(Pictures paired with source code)

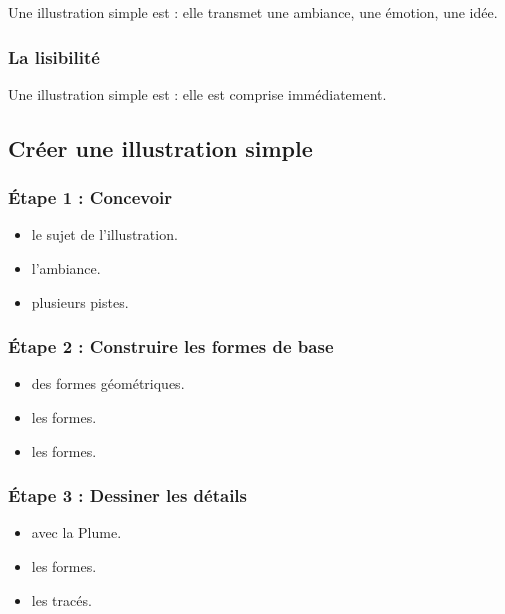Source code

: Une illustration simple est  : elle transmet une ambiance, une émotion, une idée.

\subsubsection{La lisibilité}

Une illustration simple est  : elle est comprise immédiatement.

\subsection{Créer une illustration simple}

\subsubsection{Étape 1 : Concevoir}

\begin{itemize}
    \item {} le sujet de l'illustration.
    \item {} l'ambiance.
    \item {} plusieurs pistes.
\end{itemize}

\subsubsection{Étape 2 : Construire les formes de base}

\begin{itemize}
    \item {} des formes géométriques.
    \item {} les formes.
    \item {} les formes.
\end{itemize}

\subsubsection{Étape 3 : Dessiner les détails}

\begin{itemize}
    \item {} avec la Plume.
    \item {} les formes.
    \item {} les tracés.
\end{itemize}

--

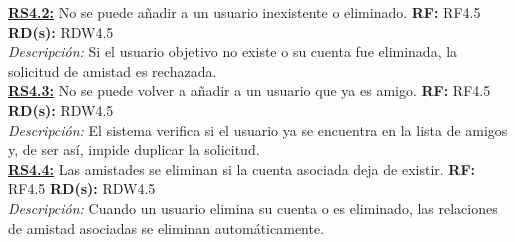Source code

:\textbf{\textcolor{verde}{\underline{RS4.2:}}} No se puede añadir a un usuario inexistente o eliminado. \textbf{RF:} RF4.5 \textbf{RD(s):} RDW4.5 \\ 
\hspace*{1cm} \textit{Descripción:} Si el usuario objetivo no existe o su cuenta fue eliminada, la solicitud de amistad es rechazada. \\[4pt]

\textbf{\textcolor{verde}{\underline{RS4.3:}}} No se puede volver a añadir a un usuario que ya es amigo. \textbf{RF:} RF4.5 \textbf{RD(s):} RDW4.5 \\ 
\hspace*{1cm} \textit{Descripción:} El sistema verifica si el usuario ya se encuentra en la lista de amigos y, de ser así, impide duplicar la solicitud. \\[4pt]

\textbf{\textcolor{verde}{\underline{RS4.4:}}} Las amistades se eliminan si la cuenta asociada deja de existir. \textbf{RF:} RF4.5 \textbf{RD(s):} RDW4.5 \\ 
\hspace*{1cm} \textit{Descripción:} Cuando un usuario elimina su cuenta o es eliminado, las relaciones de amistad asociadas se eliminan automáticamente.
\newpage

* * *

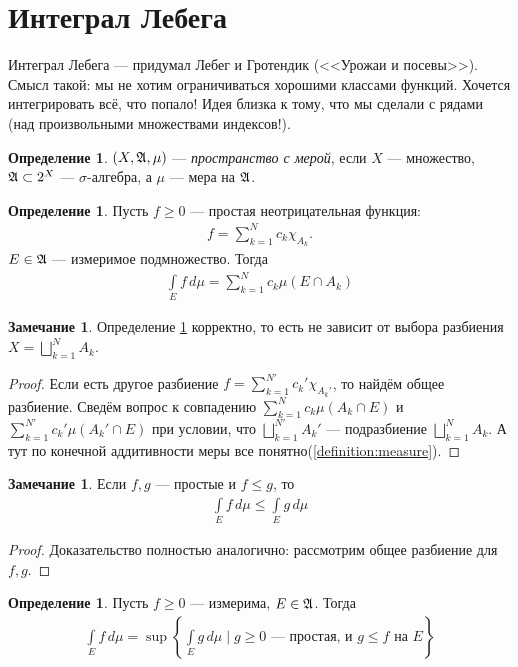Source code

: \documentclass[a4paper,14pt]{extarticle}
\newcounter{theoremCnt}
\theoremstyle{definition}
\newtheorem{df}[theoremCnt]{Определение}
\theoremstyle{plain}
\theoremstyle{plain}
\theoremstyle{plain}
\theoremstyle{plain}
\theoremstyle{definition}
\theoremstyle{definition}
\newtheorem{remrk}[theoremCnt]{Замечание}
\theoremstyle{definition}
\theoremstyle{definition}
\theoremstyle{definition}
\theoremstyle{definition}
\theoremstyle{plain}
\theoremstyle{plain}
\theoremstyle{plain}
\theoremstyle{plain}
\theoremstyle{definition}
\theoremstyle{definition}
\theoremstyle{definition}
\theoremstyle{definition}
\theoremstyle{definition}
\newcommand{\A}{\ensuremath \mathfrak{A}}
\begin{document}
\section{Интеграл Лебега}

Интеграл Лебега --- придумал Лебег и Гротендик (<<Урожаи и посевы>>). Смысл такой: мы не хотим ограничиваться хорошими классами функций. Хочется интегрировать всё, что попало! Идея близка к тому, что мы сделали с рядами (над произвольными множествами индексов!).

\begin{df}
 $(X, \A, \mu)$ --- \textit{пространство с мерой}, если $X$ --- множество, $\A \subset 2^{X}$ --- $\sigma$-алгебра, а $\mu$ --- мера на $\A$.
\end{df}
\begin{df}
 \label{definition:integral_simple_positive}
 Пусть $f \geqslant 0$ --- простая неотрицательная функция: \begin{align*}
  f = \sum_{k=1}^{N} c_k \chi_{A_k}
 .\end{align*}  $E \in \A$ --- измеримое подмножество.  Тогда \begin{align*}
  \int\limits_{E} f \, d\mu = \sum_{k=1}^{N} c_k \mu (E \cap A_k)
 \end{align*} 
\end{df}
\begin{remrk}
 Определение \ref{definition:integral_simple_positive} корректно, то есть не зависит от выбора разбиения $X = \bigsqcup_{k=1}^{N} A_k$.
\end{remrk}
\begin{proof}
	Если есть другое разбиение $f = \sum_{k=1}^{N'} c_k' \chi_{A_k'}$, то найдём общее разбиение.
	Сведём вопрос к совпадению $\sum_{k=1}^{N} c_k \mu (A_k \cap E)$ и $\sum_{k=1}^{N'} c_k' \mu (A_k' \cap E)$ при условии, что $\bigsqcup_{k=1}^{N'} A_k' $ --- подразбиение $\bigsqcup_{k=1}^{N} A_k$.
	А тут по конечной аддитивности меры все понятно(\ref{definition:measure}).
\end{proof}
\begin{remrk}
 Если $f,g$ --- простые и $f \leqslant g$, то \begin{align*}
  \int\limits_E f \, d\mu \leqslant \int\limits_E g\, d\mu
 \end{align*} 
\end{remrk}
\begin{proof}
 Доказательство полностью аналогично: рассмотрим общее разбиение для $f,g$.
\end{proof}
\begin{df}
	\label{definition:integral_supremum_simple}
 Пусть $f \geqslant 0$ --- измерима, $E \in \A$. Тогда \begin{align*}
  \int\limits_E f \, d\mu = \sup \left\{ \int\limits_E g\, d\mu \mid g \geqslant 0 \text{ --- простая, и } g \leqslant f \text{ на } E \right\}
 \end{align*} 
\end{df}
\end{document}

**Work to complete**
Looking at the records above, how many of their lines carry the string "puede"? Answer with the number and nothing else.

**Expected output**
2